PROVIDED INFORMATION —
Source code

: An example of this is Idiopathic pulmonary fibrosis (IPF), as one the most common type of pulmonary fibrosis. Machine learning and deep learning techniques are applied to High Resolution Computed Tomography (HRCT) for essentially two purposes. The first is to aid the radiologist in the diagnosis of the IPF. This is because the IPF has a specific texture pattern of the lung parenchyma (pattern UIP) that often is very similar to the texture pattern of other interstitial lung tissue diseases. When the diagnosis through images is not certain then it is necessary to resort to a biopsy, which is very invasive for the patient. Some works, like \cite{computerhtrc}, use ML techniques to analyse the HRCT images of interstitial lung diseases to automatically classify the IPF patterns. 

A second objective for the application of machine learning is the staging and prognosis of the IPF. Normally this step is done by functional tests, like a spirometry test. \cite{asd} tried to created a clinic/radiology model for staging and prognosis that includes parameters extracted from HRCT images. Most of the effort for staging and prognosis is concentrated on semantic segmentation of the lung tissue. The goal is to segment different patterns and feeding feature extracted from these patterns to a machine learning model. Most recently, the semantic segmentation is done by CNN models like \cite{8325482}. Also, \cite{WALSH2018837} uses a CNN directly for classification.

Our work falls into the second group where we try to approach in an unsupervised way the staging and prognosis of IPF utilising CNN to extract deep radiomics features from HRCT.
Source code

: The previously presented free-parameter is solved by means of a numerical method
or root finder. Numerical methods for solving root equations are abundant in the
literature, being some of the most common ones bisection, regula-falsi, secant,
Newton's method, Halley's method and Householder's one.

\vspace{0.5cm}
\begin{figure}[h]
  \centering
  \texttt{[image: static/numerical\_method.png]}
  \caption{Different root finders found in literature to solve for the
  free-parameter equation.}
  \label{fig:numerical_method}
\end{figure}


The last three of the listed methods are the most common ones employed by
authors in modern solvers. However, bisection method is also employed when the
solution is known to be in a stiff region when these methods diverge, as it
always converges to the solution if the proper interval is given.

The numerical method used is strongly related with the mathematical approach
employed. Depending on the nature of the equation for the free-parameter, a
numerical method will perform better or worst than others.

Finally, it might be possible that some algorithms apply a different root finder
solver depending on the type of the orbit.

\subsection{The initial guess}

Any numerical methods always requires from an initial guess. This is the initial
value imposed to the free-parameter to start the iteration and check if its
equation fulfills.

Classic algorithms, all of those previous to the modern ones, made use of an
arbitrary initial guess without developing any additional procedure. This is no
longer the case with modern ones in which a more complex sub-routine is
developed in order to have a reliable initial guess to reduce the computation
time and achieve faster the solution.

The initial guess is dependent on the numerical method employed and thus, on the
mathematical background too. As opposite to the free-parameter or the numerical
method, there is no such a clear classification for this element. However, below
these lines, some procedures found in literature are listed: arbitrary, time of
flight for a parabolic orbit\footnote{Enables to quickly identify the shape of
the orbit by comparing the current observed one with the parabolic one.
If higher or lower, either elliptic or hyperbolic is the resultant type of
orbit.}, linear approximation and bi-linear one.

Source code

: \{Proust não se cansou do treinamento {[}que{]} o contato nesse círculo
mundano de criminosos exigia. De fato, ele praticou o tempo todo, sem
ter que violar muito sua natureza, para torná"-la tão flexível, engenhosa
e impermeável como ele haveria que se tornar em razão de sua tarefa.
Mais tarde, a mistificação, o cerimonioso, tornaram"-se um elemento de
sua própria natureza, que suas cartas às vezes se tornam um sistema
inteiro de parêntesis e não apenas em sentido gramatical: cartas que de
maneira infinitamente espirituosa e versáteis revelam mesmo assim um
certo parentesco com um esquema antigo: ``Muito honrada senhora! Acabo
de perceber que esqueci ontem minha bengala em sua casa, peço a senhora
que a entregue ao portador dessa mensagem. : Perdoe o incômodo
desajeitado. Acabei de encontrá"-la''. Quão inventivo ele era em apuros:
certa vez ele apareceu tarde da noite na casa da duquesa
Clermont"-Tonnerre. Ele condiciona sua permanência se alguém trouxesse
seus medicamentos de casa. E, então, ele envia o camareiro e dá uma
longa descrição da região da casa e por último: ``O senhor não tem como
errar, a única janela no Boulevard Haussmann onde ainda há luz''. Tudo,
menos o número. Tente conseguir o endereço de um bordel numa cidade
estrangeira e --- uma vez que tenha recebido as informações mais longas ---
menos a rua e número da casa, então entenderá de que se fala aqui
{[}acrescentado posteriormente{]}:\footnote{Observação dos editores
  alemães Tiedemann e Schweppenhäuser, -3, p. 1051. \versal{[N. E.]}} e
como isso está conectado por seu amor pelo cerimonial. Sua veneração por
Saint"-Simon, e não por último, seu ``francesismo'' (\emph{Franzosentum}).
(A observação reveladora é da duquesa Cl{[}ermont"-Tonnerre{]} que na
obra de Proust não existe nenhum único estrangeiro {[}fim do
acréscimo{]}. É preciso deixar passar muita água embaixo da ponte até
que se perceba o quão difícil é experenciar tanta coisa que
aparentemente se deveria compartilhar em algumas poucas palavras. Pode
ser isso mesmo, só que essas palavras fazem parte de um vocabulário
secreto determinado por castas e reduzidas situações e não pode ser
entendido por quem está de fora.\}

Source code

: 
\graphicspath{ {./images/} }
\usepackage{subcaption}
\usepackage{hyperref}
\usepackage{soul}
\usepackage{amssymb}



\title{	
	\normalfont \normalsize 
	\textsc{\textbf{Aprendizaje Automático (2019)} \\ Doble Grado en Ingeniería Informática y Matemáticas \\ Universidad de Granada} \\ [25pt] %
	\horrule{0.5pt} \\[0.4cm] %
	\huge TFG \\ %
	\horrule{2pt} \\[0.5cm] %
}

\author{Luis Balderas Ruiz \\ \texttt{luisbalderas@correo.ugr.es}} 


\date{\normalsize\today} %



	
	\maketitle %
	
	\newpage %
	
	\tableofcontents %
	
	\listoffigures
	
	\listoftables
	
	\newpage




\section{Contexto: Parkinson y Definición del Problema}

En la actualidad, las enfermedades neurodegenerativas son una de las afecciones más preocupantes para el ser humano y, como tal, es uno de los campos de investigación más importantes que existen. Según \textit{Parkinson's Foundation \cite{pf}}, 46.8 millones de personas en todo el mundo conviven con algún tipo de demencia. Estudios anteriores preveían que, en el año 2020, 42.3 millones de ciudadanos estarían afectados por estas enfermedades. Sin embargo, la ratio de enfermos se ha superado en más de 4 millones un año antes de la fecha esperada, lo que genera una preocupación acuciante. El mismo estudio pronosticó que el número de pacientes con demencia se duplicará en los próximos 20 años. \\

WHAT YOU WILL DO —
Everything above from the line containing "certa vez ele" down to the line containing "longa descrição da" is to be transcribed exactly, with both of those lines included and nothing else added.

SOLVED PROBLEM —
certa vez ele apareceu tarde da noite na casa da duquesa
Clermont"-Tonnerre. Ele condiciona sua permanência se alguém trouxesse
seus medicamentos de casa. E, então, ele envia o camareiro e dá uma
longa descrição da região da casa e por último: ``O senhor não tem como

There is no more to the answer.